For the first time, Durrant reluctantly granted a more open smile. ‘I’ve got to admit, you’re good.’

‘What you mean is, I’m not the hopeless, weak-assed rookie lawyer you thought I was when I first walked in here.’

‘I wouldn’t go that far.’

‘More importantly, does that mean I might have finally convinced you to pitch for some hope with our dear Governor Candaret?’

‘I wouldn’t go that far, either. It might just mean that you’re too young and foolish to know when to quit.’

‘I think you’ve given me a pretty good object lesson on that score, Mr Durrant,’ Jac said, putting the last of his papers in his case and snapping it shut.

‘Yeah, I’m sorry if I went a bit hard on you.’ Durrant grimaced. ‘Because I know you’ve gone to some trouble on this.’

‘Even sent a detective out to St Tereseville General in case Bateson and his cronies got to Marmont before he woke up. And a supposed friend of Marmont’s, Elden, was already out there — though thankfully Marmont was still out. Even left him a book to read for when he woke up: Stephen King’s Pet Sematary, if you will.’

Durrant smiled. ‘Elden is okay. Not particularly one of Bateson’s tight circle. But I appreciate it: if not directly for me, then for how Roddy will be dealt with after I’m gone.’

‘That’s okay.’ Jac proffered his hand and Durrant took it into a shake. ‘I just wish you’d change your mind.
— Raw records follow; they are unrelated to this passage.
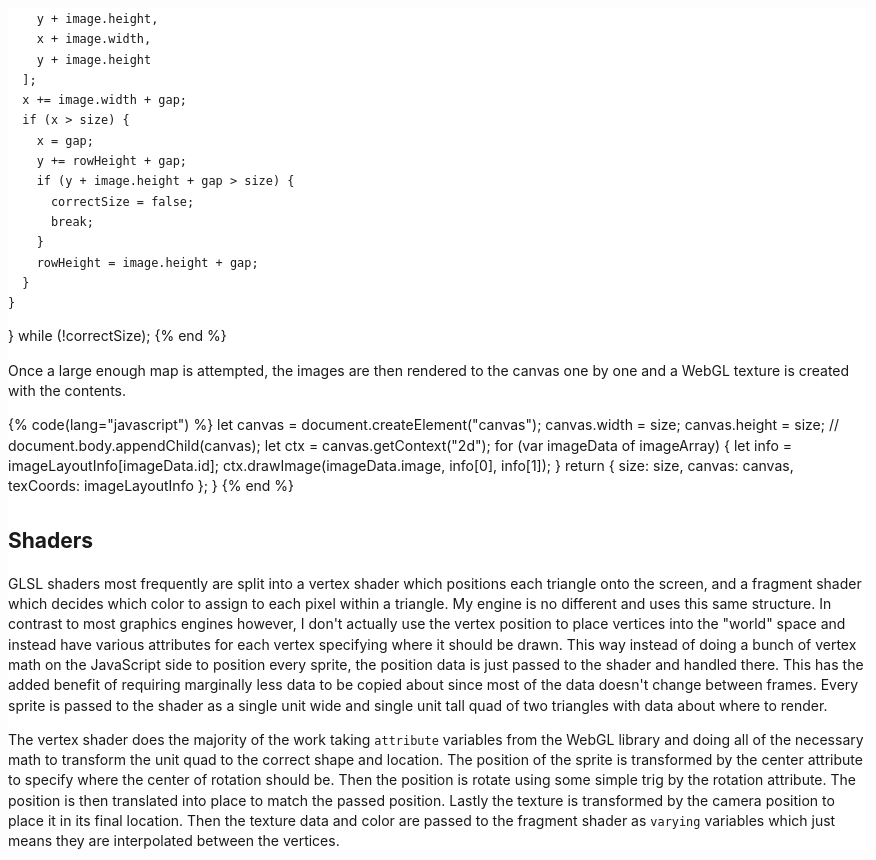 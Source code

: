         y + image.height,
        x + image.width,
        y + image.height
      ];
      x += image.width + gap;
      if (x > size) {
        x = gap;
        y += rowHeight + gap;
        if (y + image.height + gap > size) {
          correctSize = false;
          break;
        }
        rowHeight = image.height + gap;
      }
    }
  } while (!correctSize);
{% end %}

Once a large enough map is attempted, the images are then rendered to the canvas
one by one and a WebGL texture is created with the contents.

{% code(lang="javascript") %}
  let canvas = document.createElement("canvas");
  canvas.width = size;
  canvas.height = size;
  // document.body.appendChild(canvas);
  let ctx = canvas.getContext("2d");
  for (var imageData of imageArray) {
    let info = imageLayoutInfo[imageData.id];
    ctx.drawImage(imageData.image, info[0], info[1]);
  }
  return { size: size, canvas: canvas, texCoords: imageLayoutInfo };
}
{% end %}

## Shaders

GLSL shaders most frequently are split into a vertex shader which positions each
triangle onto the screen, and a fragment shader which decides which color to
assign to each pixel within a triangle. My engine is no different and uses this
same structure. In contrast to most graphics engines however, I don't actually
use the vertex position to place vertices into the "world" space and instead
have various attributes for each vertex specifying where it should be drawn.
This way instead of doing a bunch of vertex math on the JavaScript side to
position every sprite, the position data is just passed to the shader and
handled there. This has the added benefit of requiring marginally less data to
be copied about since most of the data doesn't change between frames. Every
sprite is passed to the shader as a single unit wide and single unit tall quad
of two triangles with data about where to render.

The vertex shader does the majority of the work taking `attribute` variables
from the WebGL library and doing all of the necessary math to transform the unit
quad to the correct shape and location. The position of the sprite is
transformed by the center attribute to specify where the center of rotation
should be. Then the position is rotate using some simple trig by the rotation
attribute. The position is then translated into place to match the passed position. Lastly the texture is transformed by the camera position to place it in its final location. Then the texture data and color are passed to the fragment shader as `varying` variables which just means they are interpolated between the vertices.


  [id: string]: HTMLImageElement;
Because I think Roddy’s going to miss you — even if he does manage to survive in here with you gone. And your son. Twelve. Vulnerable age.’ That uncertain flinch again, which if he’d been able to read, he might have been able to prise Durrant open more and convince him. But Durrant just nodded dolefully as Jac handed over his card. ‘Call me, please, if you do have a change of heart.’

That look of uncertainty — that deep down there was something that Durrant wanted to live for — was the only hope Jac clung to as he paced back through the prison: ‘Will call, won’t call. Will call, won’t call.’ But with each echoing step and gate clanked shut behind him through the cavernous extremities of Libreville, that hope began to fade.